| Lingua-TokenParse documentation | Contained in the Lingua-TokenParse distribution. |
Lingua::TokenParse - Parse a word into scored, fragment combinations
use Lingua::TokenParse;
my $p = Lingua::TokenParse->new(
word => 'antidisthoughtlessfulneodeoxyribonucleicfoo',
lexicon => {
a => 'not',
anti => 'opposite',
di => 'two',
dis => 'separation',
eo => 'hmmmmm', # etc.
},
constraints => [ qr/eo(?:\.|$)/ ], # no parts ending in eo allowed
);
print Data::Dumper($p->knowns);
This class represents a Lingua::TokenParse object and contains methods to parse a given word into familiar combinations based on a lexicon of known word parts. This lexicon is a simple fragment => definition list.
Words like "automobile" and "deoyribonucleic" are composed of different roots, prefixes, suffixes, etc. With a lexicon of known fragments, a word can be partitioned into a list of its (possibly overlapping) known and unknown fragment combinations.
These combinations can be given a score, which represents a measure of word familiarity. This measure is a set of ratios of known to unknown fragments and letters.

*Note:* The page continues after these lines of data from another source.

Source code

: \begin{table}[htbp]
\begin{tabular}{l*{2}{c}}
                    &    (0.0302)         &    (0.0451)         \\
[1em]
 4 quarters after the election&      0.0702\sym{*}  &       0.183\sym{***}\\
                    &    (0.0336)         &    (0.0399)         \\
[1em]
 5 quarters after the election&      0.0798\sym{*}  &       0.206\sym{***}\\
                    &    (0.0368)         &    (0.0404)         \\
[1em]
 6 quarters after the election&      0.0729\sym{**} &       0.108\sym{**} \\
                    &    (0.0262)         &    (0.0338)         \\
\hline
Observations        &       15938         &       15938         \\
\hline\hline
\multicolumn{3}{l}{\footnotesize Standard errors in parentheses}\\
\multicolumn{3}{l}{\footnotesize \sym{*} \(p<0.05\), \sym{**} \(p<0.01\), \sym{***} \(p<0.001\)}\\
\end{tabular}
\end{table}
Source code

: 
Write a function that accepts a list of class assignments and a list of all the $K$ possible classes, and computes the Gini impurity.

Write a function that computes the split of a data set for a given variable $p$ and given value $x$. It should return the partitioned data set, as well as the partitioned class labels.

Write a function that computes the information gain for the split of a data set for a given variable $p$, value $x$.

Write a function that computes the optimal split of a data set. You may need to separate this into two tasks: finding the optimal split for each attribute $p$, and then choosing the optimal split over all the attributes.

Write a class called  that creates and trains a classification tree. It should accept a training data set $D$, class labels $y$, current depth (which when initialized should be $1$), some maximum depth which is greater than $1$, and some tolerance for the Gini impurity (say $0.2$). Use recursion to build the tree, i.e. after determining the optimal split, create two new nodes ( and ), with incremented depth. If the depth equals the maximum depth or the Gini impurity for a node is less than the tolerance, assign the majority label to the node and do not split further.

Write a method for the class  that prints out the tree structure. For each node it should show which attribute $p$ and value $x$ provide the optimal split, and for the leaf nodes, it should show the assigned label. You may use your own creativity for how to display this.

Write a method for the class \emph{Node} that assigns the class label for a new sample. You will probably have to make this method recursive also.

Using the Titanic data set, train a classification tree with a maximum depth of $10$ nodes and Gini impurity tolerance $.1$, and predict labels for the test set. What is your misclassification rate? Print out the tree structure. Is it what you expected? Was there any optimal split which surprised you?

$p = Lingua::TokenParse->new(
verbose => 0,
word => $word,
lexicon => \%lexicon,
lexicon_file => $lexicon_file,
constraints => \@constraints,
);
Return a new Lingua::TokenParse object.
This method will automatically call the partition methods (detailed below) if a word and lexicon are provided.
The word can be any string, however, you will want to make sure that
it does not include the same characters you use for the separator,
not_defined and unknown strings (described below).
The lexicon must be a hash reference with word fragments as keys and
definitions as their respective values.
$p->parse; $p->parse($string);
This method clears the partition lists and then calls all the
individual parsing methods that are detailed below. If a string
is provided the object's word attribute is reset to that, first.
$parts = $p->build_parts;
Construct an array reference of the word partitions.
$known_definitions = $p->build_definitions;
Construct a table of the definitions of the word parts.
$combos = $p->build_combinations;
Compute the array reference of all possible word part combinations.
$raw_knowns = $p->build_knowns;
Compute the familiar word part combinations.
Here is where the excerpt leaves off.